Git pack v4: next step, help required

Nicolas Pitre <nico@xxxxxxxxxxx> · Wed, 18 Sep 2013 13:40:23 -0400 (EDT)

I think the pack v4 format and compatibility code is pretty stable now, 
and probably as optimal as it can reasonably be.

@Junio: might be a good idea to refresh your pu branch again.

Now the biggest problem to solve is the actual tree 
"deltification".  I don't have the time to spend on this otherwise very 
interesting problem (IMHO at least) so I'm sending this request for help 
in the hope that more people would be keen to contribute their computing 
skills to solve this challenge.

I'll make a quick description of the pv4 tree encoding first and explain 
the problem to solve afterwards.

A pv4 tree is comprised of two types of records: immediate tree entry 
and tree sequence copy.

1) Immediate Tree Entry

This is made of the following tuple:

	<path component index>,{SHA1 reference index>

The path component index refers to the path dictionary table where path 
strings and file modes are uniquely stored.  The SHA1 index refers to 
the sorted SHA1 table as previously found in the pack index but which is 
now part of the pack file itself.  So on average a single tree entry may 
take between 1 to 2 bytes for the path component index and 1 to 3 bytes 
for the SHA1 index.

2) Tree Sequence Copy

This is used to literally copy a contiguous list of tree entries from 
another tree object.  This goes as follows:

	<tree entry where to start>,<number of entries to copy>
	[,<SHA1 index of the object to copy from>]

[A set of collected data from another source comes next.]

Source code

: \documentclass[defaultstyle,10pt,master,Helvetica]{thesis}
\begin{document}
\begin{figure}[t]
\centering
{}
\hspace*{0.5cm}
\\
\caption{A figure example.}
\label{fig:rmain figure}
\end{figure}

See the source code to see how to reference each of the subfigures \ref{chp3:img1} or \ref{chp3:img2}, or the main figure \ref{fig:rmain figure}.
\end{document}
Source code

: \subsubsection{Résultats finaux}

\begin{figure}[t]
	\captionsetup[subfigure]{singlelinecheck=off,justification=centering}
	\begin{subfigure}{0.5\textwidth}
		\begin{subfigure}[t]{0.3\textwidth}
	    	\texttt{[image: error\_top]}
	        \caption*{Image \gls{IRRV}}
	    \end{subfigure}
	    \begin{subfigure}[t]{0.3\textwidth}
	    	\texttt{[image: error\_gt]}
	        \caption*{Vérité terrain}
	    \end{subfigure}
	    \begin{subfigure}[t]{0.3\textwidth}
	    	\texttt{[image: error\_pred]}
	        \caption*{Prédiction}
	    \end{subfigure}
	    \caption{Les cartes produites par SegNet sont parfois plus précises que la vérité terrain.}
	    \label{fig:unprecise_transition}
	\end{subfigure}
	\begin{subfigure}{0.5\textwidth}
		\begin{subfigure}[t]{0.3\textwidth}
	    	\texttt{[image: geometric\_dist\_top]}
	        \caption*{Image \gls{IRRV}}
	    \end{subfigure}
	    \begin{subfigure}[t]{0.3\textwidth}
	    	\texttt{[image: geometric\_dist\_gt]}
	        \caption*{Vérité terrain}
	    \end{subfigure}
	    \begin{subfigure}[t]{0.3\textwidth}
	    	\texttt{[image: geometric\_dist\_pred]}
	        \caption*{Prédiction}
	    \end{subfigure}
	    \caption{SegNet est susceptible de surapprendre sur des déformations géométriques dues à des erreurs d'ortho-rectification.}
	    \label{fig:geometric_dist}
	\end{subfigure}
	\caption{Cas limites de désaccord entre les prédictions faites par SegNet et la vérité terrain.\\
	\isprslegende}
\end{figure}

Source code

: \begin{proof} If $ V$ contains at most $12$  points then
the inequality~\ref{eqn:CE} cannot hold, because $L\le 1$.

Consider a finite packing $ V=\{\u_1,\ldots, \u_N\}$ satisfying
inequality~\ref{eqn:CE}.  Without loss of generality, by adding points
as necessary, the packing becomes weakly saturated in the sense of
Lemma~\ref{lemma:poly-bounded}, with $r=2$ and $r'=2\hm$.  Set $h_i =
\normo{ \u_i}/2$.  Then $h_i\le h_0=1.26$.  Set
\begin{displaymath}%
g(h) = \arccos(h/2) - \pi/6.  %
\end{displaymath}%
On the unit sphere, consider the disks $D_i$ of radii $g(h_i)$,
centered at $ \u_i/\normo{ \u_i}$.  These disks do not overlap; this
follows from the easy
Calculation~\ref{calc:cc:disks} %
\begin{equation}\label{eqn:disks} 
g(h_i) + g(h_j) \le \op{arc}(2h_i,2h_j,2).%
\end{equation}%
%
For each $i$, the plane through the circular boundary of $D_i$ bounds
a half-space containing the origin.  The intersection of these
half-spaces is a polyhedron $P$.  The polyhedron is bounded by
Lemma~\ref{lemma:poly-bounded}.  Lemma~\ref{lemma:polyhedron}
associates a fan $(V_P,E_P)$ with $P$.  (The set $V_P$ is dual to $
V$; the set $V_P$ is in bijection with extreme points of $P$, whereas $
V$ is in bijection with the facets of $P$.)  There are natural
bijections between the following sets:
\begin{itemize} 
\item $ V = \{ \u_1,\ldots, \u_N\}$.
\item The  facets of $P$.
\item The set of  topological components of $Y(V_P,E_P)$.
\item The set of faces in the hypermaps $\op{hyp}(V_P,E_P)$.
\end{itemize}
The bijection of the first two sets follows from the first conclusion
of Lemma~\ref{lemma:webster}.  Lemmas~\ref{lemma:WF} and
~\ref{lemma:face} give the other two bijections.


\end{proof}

So instead of having arbitrary copying of data like in delta objects, we 
refer directly to tree entries in another object.  The big advantage 
here is that the tree walker may directly jump to the copied object 
without having to do any delta patching and caching. The SHA1 index is 
optional if it refers to the same copied object as the previous tree 
sequence copy record in this tree object.  And another possible 
optimization for the tree walker when enumerating objects is to skip the 
copy entry entirely if the object being copied from has already been 
enumerated.

The size of this entry is more variable and is typically between 1 to 2 
bytes for the start index, 1 to 2 bytes for the copy size, and 0 to 3 
bytes for the SHA1 index.

So... what to do with this?

Currently the "deltification" is achieved using a pretty dumb heuristic 
which is to simply take each tree object in a pack v2 with their 
corresponding base delta object and perform a straight conversion into 
pack v4 tree format i.e. use copy records whenever possible as long as 
they represent a space saving over the corresponding immediate tree 
entries (which is normally the case).

However this is rather sub-optimal for two reasons:

1) This doesn't benefit from the ability to use multiple base objects to 
   copy from and is potentially missing on additional opportunities for 
   copy sequences which are not possible in the selected base object 
   from the pack v2 delta base selection. Pack v4 is already quite 
   smaller than pack v2 yet it might possibly be smaller still.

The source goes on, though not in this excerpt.